■ Task requirements ■
Scan the material for the string "convexity" and copy out every line in which it occurs.

■ Data for review ■
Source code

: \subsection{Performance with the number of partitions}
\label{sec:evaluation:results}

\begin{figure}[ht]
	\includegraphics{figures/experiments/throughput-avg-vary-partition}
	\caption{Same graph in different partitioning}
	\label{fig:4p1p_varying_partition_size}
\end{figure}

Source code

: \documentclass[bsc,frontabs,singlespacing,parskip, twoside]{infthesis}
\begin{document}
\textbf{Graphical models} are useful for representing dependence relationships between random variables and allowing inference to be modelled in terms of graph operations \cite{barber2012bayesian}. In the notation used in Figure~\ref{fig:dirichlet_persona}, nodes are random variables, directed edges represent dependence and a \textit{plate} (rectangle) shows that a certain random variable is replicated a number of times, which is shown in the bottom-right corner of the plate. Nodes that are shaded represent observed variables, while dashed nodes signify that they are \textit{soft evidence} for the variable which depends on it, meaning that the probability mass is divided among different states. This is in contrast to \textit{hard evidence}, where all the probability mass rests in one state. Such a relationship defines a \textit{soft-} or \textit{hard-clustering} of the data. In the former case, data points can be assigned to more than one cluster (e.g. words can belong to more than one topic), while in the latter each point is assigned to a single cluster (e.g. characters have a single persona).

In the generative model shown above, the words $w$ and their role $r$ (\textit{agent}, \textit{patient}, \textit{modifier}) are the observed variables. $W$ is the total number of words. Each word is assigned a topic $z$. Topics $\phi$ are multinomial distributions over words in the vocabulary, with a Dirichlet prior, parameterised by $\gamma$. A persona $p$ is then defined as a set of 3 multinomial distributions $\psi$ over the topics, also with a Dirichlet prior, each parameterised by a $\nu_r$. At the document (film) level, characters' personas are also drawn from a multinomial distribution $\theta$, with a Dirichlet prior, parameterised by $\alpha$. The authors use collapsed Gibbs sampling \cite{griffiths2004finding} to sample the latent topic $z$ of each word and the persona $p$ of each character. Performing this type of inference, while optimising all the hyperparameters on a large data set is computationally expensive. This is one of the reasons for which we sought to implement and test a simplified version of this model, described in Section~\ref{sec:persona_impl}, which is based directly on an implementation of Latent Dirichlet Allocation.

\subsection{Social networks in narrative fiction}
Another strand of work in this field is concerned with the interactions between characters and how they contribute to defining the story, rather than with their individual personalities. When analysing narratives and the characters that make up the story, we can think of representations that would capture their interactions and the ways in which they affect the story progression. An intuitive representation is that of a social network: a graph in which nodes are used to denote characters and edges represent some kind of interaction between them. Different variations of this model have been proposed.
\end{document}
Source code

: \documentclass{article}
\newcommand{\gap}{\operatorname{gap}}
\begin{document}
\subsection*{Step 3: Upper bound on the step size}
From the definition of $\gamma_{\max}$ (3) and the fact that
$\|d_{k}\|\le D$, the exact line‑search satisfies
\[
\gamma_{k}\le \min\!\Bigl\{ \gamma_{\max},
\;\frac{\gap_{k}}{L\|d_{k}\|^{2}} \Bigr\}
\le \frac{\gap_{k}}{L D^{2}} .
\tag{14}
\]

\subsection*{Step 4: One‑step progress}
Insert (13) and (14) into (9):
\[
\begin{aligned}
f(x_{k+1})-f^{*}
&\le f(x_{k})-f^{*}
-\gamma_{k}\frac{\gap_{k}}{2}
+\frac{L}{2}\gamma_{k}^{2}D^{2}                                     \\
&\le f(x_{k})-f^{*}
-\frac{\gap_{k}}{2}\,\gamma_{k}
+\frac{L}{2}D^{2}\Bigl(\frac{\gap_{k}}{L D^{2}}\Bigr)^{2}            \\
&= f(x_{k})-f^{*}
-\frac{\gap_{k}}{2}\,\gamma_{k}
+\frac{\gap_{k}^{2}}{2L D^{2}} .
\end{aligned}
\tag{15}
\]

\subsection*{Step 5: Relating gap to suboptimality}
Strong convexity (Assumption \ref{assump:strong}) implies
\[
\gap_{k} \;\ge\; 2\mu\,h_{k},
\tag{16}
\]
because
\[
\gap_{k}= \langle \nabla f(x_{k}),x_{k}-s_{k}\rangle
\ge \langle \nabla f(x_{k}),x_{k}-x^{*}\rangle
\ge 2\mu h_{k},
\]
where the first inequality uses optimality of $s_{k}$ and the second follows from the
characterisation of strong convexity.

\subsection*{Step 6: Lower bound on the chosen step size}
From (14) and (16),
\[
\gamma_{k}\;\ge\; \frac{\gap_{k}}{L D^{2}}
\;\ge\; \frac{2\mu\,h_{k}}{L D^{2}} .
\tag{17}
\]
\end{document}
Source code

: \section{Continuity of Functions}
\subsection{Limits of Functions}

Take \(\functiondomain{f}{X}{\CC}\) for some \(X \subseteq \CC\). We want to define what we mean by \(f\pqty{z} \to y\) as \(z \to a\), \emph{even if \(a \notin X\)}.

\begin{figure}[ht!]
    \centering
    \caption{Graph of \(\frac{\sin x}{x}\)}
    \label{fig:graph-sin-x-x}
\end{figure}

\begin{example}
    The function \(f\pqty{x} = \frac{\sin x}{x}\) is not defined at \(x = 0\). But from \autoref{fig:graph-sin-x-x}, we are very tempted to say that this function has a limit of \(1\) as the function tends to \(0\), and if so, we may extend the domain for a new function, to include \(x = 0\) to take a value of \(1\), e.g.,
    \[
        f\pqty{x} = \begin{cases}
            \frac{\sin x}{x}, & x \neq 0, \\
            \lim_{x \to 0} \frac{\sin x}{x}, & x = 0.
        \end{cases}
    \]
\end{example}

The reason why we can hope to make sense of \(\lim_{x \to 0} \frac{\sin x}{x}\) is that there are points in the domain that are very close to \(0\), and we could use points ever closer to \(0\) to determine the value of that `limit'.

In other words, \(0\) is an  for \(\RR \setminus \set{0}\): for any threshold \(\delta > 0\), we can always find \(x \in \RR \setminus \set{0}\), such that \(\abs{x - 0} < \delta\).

■ Final answer ■
Strong convexity (Assumption \ref{assump:strong}) implies
characterisation of strong convexity.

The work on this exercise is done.